Top of Provided records
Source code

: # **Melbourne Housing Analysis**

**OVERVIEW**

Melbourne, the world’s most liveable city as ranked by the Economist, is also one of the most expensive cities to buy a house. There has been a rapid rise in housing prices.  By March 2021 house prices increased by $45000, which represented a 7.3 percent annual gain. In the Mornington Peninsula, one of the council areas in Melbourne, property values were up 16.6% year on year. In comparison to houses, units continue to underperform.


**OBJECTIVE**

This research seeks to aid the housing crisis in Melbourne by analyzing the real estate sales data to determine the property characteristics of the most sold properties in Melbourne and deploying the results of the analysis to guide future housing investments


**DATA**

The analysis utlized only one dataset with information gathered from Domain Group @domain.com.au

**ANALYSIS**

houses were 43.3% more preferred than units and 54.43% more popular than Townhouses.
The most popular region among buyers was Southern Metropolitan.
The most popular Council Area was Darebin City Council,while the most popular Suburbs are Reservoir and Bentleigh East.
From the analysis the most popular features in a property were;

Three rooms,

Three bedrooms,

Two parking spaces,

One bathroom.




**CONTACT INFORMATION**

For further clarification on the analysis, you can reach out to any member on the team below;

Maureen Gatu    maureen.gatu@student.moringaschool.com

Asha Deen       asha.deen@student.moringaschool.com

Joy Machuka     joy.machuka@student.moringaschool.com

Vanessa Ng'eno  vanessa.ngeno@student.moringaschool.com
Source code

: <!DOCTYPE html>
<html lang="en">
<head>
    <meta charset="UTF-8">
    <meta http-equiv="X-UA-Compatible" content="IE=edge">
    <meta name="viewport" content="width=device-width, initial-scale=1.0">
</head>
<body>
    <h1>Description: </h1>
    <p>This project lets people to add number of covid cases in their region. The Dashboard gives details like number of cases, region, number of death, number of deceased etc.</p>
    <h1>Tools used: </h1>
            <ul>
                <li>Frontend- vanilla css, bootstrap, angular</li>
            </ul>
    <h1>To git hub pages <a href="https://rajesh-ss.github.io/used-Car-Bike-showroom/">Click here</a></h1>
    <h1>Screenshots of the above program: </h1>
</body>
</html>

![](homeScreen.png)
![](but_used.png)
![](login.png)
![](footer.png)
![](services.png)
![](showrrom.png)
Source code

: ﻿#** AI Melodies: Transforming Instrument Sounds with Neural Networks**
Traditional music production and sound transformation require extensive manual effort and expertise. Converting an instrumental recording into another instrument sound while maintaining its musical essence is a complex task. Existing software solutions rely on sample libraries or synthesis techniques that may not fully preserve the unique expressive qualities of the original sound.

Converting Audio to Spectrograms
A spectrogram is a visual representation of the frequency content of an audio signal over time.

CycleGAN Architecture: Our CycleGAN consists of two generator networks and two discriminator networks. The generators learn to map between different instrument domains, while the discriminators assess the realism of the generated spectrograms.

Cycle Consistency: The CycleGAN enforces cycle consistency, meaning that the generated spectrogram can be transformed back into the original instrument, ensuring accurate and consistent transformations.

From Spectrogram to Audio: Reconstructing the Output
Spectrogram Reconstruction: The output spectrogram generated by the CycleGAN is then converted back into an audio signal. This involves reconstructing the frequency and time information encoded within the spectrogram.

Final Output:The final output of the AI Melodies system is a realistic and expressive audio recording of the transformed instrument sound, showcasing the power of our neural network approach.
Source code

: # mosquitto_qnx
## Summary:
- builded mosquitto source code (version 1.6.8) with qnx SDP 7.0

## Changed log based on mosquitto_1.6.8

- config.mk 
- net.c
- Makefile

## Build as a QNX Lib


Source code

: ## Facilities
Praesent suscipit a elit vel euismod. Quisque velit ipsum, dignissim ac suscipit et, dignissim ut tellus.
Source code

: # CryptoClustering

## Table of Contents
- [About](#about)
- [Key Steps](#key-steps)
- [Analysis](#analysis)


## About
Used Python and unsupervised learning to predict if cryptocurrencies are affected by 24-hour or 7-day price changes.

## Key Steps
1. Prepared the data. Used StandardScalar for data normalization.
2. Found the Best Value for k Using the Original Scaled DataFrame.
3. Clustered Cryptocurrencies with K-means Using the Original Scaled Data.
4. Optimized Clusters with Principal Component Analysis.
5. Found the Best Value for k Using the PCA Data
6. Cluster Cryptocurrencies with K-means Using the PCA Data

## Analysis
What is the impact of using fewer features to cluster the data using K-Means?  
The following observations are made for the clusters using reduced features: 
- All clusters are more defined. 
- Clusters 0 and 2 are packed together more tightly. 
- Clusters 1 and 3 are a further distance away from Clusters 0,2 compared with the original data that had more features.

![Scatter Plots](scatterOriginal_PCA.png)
Bottom of Provided records
- [Problem requirements]:
Of all the entries above, output exactly the lines between the one holding "<p>This project lets" and the one holding "From Spectrogram to", inclusive.

- [Response for this exercise]:
    <p>This project lets people to add number of covid cases in their region. The Dashboard gives details like number of cases, region, number of death, number of deceased etc.</p>
    <h1>Tools used: </h1>
            <ul>
                <li>Frontend- vanilla css, bootstrap, angular</li>
            </ul>
    <h1>To git hub pages <a href="https://rajesh-ss.github.io/used-Car-Bike-showroom/">Click here</a></h1>
    <h1>Screenshots of the above program: </h1>
</body>
</html>

![](homeScreen.png)
![](but_used.png)
![](login.png)
![](footer.png)
![](services.png)
![](showrrom.png)
Source code

: ﻿#** AI Melodies: Transforming Instrument Sounds with Neural Networks**
Traditional music production and sound transformation require extensive manual effort and expertise. Converting an instrumental recording into another instrument sound while maintaining its musical essence is a complex task. Existing software solutions rely on sample libraries or synthesis techniques that may not fully preserve the unique expressive qualities of the original sound.

Converting Audio to Spectrograms
A spectrogram is a visual representation of the frequency content of an audio signal over time.

CycleGAN Architecture: Our CycleGAN consists of two generator networks and two discriminator networks. The generators learn to map between different instrument domains, while the discriminators assess the realism of the generated spectrograms.

Cycle Consistency: The CycleGAN enforces cycle consistency, meaning that the generated spectrogram can be transformed back into the original instrument, ensuring accurate and consistent transformations.

From Spectrogram to Audio: Reconstructing the Output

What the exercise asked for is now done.